_EXERCISE OBJECTIVE:_
Among the entries below, extract exactly the lines that run from the one with "ಮತ್ತು ಒಳ್ಳೆಯ ಸ್ವಭಾವದವರು." through the one with "ಸಮ್ಮೇಳನದ ಪರಿಣಾಮಗಳನ್ನು ಕುರಿತಂತೆ", both ends included.

_AVAILABLE DATA:_
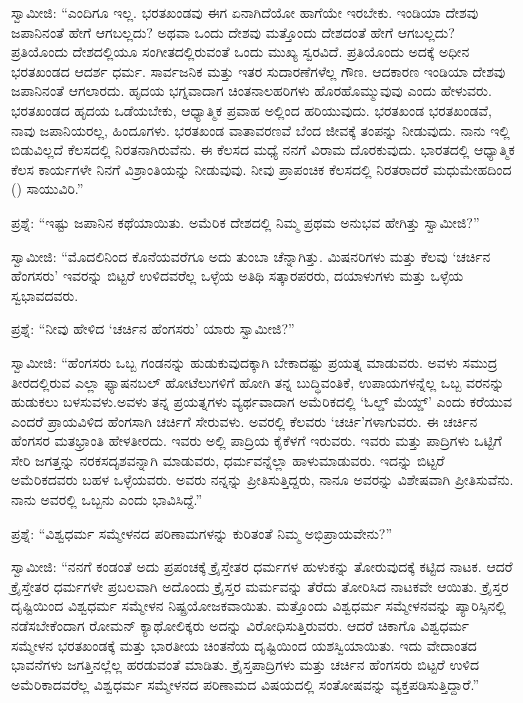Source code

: ಸ್ವಾಮೀಜಿ: “ಎಂದಿಗೂ ಇಲ್ಲ. ಭರತಖಂಡವು ಈಗ ಏನಾಗಿದೆಯೋ ಹಾಗೆಯೇ ಇರಬೇಕು. ಇಂಡಿಯಾ ದೇಶವು ಜಪಾನಿನಂತೆ ಹೇಗೆ ಆಗಬಲ್ಲದು? ಅಥವಾ ಒಂದು ದೇಶವು ಮತ್ತೊಂದು ದೇಶದಂತೆ ಹೇಗೆ ಆಗಬಲ್ಲದು? ಪ್ರತಿಯೊಂದು ದೇಶದಲ್ಲಿಯೂ ಸಂಗೀತದಲ್ಲಿರುವಂತೆ ಒಂದು ಮುಖ್ಯ ಸ್ವರವಿದೆ. ಪ್ರತಿಯೊಂದು ಅದಕ್ಕೆ ಅಧೀನ ಭರತಖಂಡದ ಆದರ್ಶ ಧರ್ಮ. ಸಾರ್ವಜನಿಕ ಮತ್ತು ಇತರ ಸುದಾರಣೆಗಳೆಲ್ಲ ಗೌಣ. ಆದಕಾರಣ ಇಂಡಿಯಾ ದೇಶವು ಜಪಾನಿನಂತೆ ಆಗಲಾರದು. ಹೃದಯ ಭಗ್ನವಾದಾಗ ಚಿಂತನಾಲಹರಿಗಳು ಹೊರಹೊಮ್ಮುವುವು ಎಂದು ಹೇಳುವರು. ಭರತಖಂಡದ ಹೃದಯ ಒಡೆಯಬೇಕು, ಆಧ್ಯಾತ್ಮಿಕ ಪ್ರವಾಹ ಅಲ್ಲಿಂದ ಹರಿಯುವುದು. ಭರತಖಂಡ ಭರತಖಂಡವೆ, ನಾವು ಜಪಾನಿಯರಲ್ಲ, ಹಿಂದೂಗಳು. ಭರತಖಂಡ ವಾತಾವರಣವೆ ಬೆಂದ ಜೀವಕ್ಕೆ ತಂಪನ್ನು ನೀಡುವುದು. ನಾನು ಇಲ್ಲಿ ಬಿಡುವಿಲ್ಲದೆ ಕೆಲಸದಲ್ಲಿ ನಿರತನಾಗಿರುವೆನು. ಈ ಕೆಲಸದ ಮಧ್ಯೆ ನನಗೆ ವಿರಾಮ ದೊರಕುವುದು. ಭಾರತದಲ್ಲಿ ಆಧ್ಯಾತ್ಮಿಕ ಕೆಲಸ ಕಾರ್ಯಗಳೇ ನಿನಗೆ ವಿಶ್ರಾಂತಿಯನ್ನು ನೀಡುವುವು. ನೀವು ಪ್ರಾಪಂಚಿಕ ಕೆಲಸದಲ್ಲಿ ನಿರತರಾದರೆ ಮಧುಮೇಹದಿಂದ () ಸಾಯುವಿರಿ.”

ಪ್ರಶ್ನೆ: “ಇಷ್ಟು ಜಪಾನಿನ ಕಥೆಯಾಯಿತು. ಅಮೆರಿಕ ದೇಶದಲ್ಲಿ ನಿಮ್ಮ ಪ್ರಥಮ ಅನುಭವ ಹೇಗಿತ್ತು ಸ್ವಾಮೀಜಿ?”

ಸ್ವಾಮೀಜಿ: “ಮೊದಲಿನಿಂದ ಕೊನೆಯವರೆಗೂ ಅದು ತುಂಬಾ ಚೆನ್ನಾಗಿತ್ತು. ಮಿಷನರಿಗಳು ಮತ್ತು ಕೆಲವು ‘ಚರ್ಚಿನ ಹೆಂಗಸರು’ ಇವರನ್ನು ಬಿಟ್ಟರೆ ಉಳಿದವರೆಲ್ಲ ಒಳ್ಳೆಯ ಅತಿಥಿ ಸತ್ಕಾರಪರರು, ದಯಾಳುಗಳು ಮತ್ತು ಒಳ್ಳೆಯ ಸ್ವಭಾವದವರು.

ಪ್ರಶ್ನೆ: “ನೀವು ಹೇಳಿದ ‘ಚರ್ಚಿನ ಹೆಂಗಸರು’ ಯಾರು ಸ್ವಾಮೀಜಿ?”

ಸ್ವಾಮೀಜಿ: “ಹೆಂಗಸರು ಒಬ್ಬ ಗಂಡನನ್ನು ಹುಡುಕುವುದಕ್ಕಾಗಿ ಬೇಕಾದಷ್ಟು ಪ್ರಯತ್ನ ಮಾಡುವರು. ಅವಳು ಸಮುದ್ರ ತೀರದಲ್ಲಿರುವ ಎಲ್ಲಾ ಫ್ಯಾಷನಬಲ್​ ಹೋಟೆಲುಗಳಿಗೆ ಹೋಗಿ ತನ್ನ ಬುದ್ಧಿವಂತಿಕೆ, ಉಪಾಯಗಳನ್ನೆಲ್ಲ ಒಬ್ಬ ವರನನ್ನು ಹುಡುಕಲು ಬಳಸುವಳು.\break ಅವಳು ತನ್ನ ಪ್ರಯತ್ನಗಳು ವ್ಯರ್ಥವಾದಾಗ ಅಮೆರಿಕದಲ್ಲಿ ‘ಓಲ್ಡ್​ ಮೆಯ್ಡ್​’ ಎಂದು ಕರೆಯುವ ಎಂದರೆ ಪ್ರಾಯವಿಳಿದ ಹೆಂಗಸಾಗಿ ಚರ್ಚಿಗೆ ಸೇರುವಳು. ಅವರಲ್ಲಿ ಕೆಲವರು ‘ಚರ್ಚಿ’ಗಳಾಗುವರು. ಈ ಚರ್ಚಿನ ಹೆಂಗಸರ ಮತಭ್ರಾಂತಿ ಹೇಳತೀರದು. ಇವರು ಅಲ್ಲಿ ಪಾದ್ರಿಯ ಕೈಕೆಳಗೆ ಇರುವರು. ಇವರು ಮತ್ತು ಪಾದ್ರಿಗಳು ಒಟ್ಟಿಗೆ ಸೇರಿ ಜಗತ್ತನ್ನು ನರಕಸದೃಶವನ್ನಾಗಿ ಮಾಡುವರು, ಧರ್ಮವನ್ನೆಲ್ಲಾ ಹಾಳುಮಾಡುವರು. ಇದನ್ನು ಬಿಟ್ಟರೆ ಅಮೆರಿಕದವರು ಬಹಳ ಒಳ್ಳೆಯವರು. ಅವರು ನನ್ನನ್ನು ಪ್ರೀತಿಸುತ್ತಿದ್ದರು, ನಾನೂ ಅವರನ್ನು ವಿಶೇಷವಾಗಿ ಪ್ರೀತಿಸುವೆನು. ನಾನು ಅವರಲ್ಲಿ ಒಬ್ಬನು ಎಂದು ಭಾವಿಸಿದ್ದೆ.”

ಪ್ರಶ್ನೆ: “ವಿಶ್ವಧರ್ಮ ಸಮ್ಮೇಳನದ ಪರಿಣಾಮಗಳನ್ನು ಕುರಿತಂತೆ ನಿಮ್ಮ ಅಭಿಪ್ರಾಯವೇನು?”

ಸ್ವಾಮೀಜಿ: “ನನಗೆ ಕಂಡಂತೆ ಅದು ಪ್ರಪಂಚಕ್ಕೆ ಕ್ರೈಸ್ತೇತರ ಧರ್ಮಗಳ ಹುಳುಕನ್ನು ತೋರುವುದಕ್ಕೆ ಕಟ್ಟಿದ ನಾಟಕ. ಆದರೆ ಕ್ರೈಸ್ತೇತರ ಧರ್ಮಗಳೇ ಪ್ರಬಲವಾಗಿ ಅದೊಂದು ಕ್ರೈಸ್ತರ ಮರ್ಮವನ್ನು ತೆರೆದು ತೋರಿಸಿದ ನಾಟಕವೇ ಆಯಿತು. ಕ್ರೈಸ್ತರ ದೃಷ್ಟಿಯಿಂದ ವಿಶ್ವಧರ್ಮ ಸಮ್ಮೇಳನ ನಿಷ್ಪ್ರಯೋಜಕವಾಯಿತು. ಮತ್ತೊಂದು ವಿಶ್ವಧರ್ಮ ಸಮ್ಮೇಳನವನ್ನು ಪ್ಯಾರಿಸ್ಸಿನಲ್ಲಿ ನಡೆಸಬೇಕೆಂದಾಗ ರೋಮನ್​ ಕ್ಯಾಥೋಲಿಕ್ಕರು ಅದನ್ನು ವಿರೋಧಿಸುತ್ತಿರುವರು. ಆದರೆ ಚಿಕಾಗೊ ವಿಶ್ವಧರ್ಮ ಸಮ್ಮೇಳನ ಭರತಖಂಡಕ್ಕೆ ಮತ್ತು ಭಾರತೀಯ ಚಿಂತನೆಯ ದೃಷ್ಟಿಯಿಂದ ಯಶಸ್ವಿಯಾಯಿತು. ಇದು ವೇದಾಂತದ ಭಾವನೆಗಳು ಜಗತ್ತಿನಲ್ಲೆಲ್ಲ ಹರಡುವಂತೆ ಮಾಡಿತು. ಕ್ರೈಸ್ತಪಾದ್ರಿಗಳು ಮತ್ತು ಚರ್ಚಿನ ಹೆಂಗಸರು ಬಿಟ್ಟರೆ ಉಳಿದ ಅಮೆರಿಕಾದವರೆಲ್ಲ ವಿಶ್ವಧರ್ಮ ಸಮ್ಮೇಳನದ ಪರಿಣಾಮದ ವಿಷಯದಲ್ಲಿ ಸಂತೋಷವನ್ನು ವ್ಯಕ್ತಪಡಿಸುತ್ತಿದ್ದಾರೆ.”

_RESPONSE:_
ಸ್ವಾಮೀಜಿ: “ಮೊದಲಿನಿಂದ ಕೊನೆಯವರೆಗೂ ಅದು ತುಂಬಾ ಚೆನ್ನಾಗಿತ್ತು. ಮಿಷನರಿಗಳು ಮತ್ತು ಕೆಲವು ‘ಚರ್ಚಿನ ಹೆಂಗಸರು’ ಇವರನ್ನು ಬಿಟ್ಟರೆ ಉಳಿದವರೆಲ್ಲ ಒಳ್ಳೆಯ ಅತಿಥಿ ಸತ್ಕಾರಪರರು, ದಯಾಳುಗಳು ಮತ್ತು ಒಳ್ಳೆಯ ಸ್ವಭಾವದವರು.

ಪ್ರಶ್ನೆ: “ನೀವು ಹೇಳಿದ ‘ಚರ್ಚಿನ ಹೆಂಗಸರು’ ಯಾರು ಸ್ವಾಮೀಜಿ?”

ಸ್ವಾಮೀಜಿ: “ಹೆಂಗಸರು ಒಬ್ಬ ಗಂಡನನ್ನು ಹುಡುಕುವುದಕ್ಕಾಗಿ ಬೇಕಾದಷ್ಟು ಪ್ರಯತ್ನ ಮಾಡುವರು. ಅವಳು ಸಮುದ್ರ ತೀರದಲ್ಲಿರುವ ಎಲ್ಲಾ ಫ್ಯಾಷನಬಲ್​ ಹೋಟೆಲುಗಳಿಗೆ ಹೋಗಿ ತನ್ನ ಬುದ್ಧಿವಂತಿಕೆ, ಉಪಾಯಗಳನ್ನೆಲ್ಲ ಒಬ್ಬ ವರನನ್ನು ಹುಡುಕಲು ಬಳಸುವಳು.\break ಅವಳು ತನ್ನ ಪ್ರಯತ್ನಗಳು ವ್ಯರ್ಥವಾದಾಗ ಅಮೆರಿಕದಲ್ಲಿ ‘ಓಲ್ಡ್​ ಮೆಯ್ಡ್​’ ಎಂದು ಕರೆಯುವ ಎಂದರೆ ಪ್ರಾಯವಿಳಿದ ಹೆಂಗಸಾಗಿ ಚರ್ಚಿಗೆ ಸೇರುವಳು. ಅವರಲ್ಲಿ ಕೆಲವರು ‘ಚರ್ಚಿ’ಗಳಾಗುವರು. ಈ ಚರ್ಚಿನ ಹೆಂಗಸರ ಮತಭ್ರಾಂತಿ ಹೇಳತೀರದು. ಇವರು ಅಲ್ಲಿ ಪಾದ್ರಿಯ ಕೈಕೆಳಗೆ ಇರುವರು. ಇವರು ಮತ್ತು ಪಾದ್ರಿಗಳು ಒಟ್ಟಿಗೆ ಸೇರಿ ಜಗತ್ತನ್ನು ನರಕಸದೃಶವನ್ನಾಗಿ ಮಾಡುವರು, ಧರ್ಮವನ್ನೆಲ್ಲಾ ಹಾಳುಮಾಡುವರು. ಇದನ್ನು ಬಿಟ್ಟರೆ ಅಮೆರಿಕದವರು ಬಹಳ ಒಳ್ಳೆಯವರು. ಅವರು ನನ್ನನ್ನು ಪ್ರೀತಿಸುತ್ತಿದ್ದರು, ನಾನೂ ಅವರನ್ನು ವಿಶೇಷವಾಗಿ ಪ್ರೀತಿಸುವೆನು. ನಾನು ಅವರಲ್ಲಿ ಒಬ್ಬನು ಎಂದು ಭಾವಿಸಿದ್ದೆ.”

ಪ್ರಶ್ನೆ: “ವಿಶ್ವಧರ್ಮ ಸಮ್ಮೇಳನದ ಪರಿಣಾಮಗಳನ್ನು ಕುರಿತಂತೆ ನಿಮ್ಮ ಅಭಿಪ್ರಾಯವೇನು?”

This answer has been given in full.